#### Exercise material ####

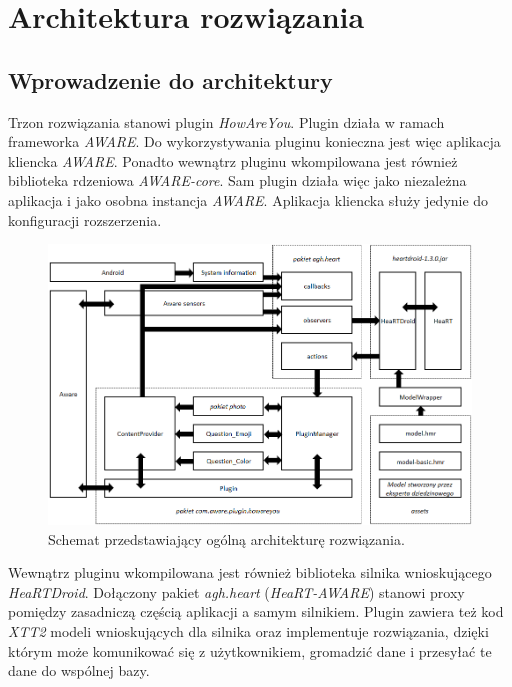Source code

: \chapter{Architektura rozwiązania}
\label{cha:architekturaRozwiazania}


\section{Wprowadzenie do architektury}
\label{sec:wprowadzenieDoArchitektury}

Trzon rozwiązania stanowi plugin \textit{HowAreYou}. Plugin działa w ramach frameworka \textit{AWARE}. Do wykorzystywania pluginu konieczna jest więc aplikacja kliencka \textit{AWARE}. Ponadto wewnątrz pluginu wkompilowana jest również biblioteka rdzeniowa \textit{AWARE-core}. Sam plugin działa więc jako niezależna aplikacja i jako osobna instancja \textit{AWARE}. Aplikacja kliencka służy jedynie do konfiguracji rozszerzenia.

\begin{figure}[H]
	\centering
	\includegraphics[scale=0.8]{rozdzial3/ArchitekturaSchemat.png}
	\caption{Schemat przedstawiający ogólną architekturę rozwiązania.}
\end{figure}

Wewnątrz pluginu wkompilowana jest również biblioteka silnika wnioskującego \textit{HeaRTDroid}. Dołączony pakiet \textit{agh.heart} (\textit{HeaRT-AWARE}) stanowi proxy pomiędzy zasadniczą częścią aplikacji a samym silnikiem. Plugin zawiera też kod \textit{XTT2} modeli wnioskujących dla silnika oraz implementuje rozwiązania, dzięki którym może komunikować się z użytkownikiem, gromadzić dane i przesyłać te dane do wspólnej bazy.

####

Return the material above exactly; the images stay out.

Answer box:
Source code

: \chapter{Architektura rozwiązania}
\label{cha:architekturaRozwiazania}


\section{Wprowadzenie do architektury}
\label{sec:wprowadzenieDoArchitektury}

Trzon rozwiązania stanowi plugin \textit{HowAreYou}. Plugin działa w ramach frameworka \textit{AWARE}. Do wykorzystywania pluginu konieczna jest więc aplikacja kliencka \textit{AWARE}. Ponadto wewnątrz pluginu wkompilowana jest również biblioteka rdzeniowa \textit{AWARE-core}. Sam plugin działa więc jako niezależna aplikacja i jako osobna instancja \textit{AWARE}. Aplikacja kliencka służy jedynie do konfiguracji rozszerzenia.

\begin{figure}[H]
	\centering
	\includegraphics[scale=0.8]{rozdzial3/ArchitekturaSchemat.png}
	\caption{Schemat przedstawiający ogólną architekturę rozwiązania.}
\end{figure}

Wewnątrz pluginu wkompilowana jest również biblioteka silnika wnioskującego \textit{HeaRTDroid}. Dołączony pakiet \textit{agh.heart} (\textit{HeaRT-AWARE}) stanowi proxy pomiędzy zasadniczą częścią aplikacji a samym silnikiem. Plugin zawiera też kod \textit{XTT2} modeli wnioskujących dla silnika oraz implementuje rozwiązania, dzięki którym może komunikować się z użytkownikiem, gromadzić dane i przesyłać te dane do wspólnej bazy.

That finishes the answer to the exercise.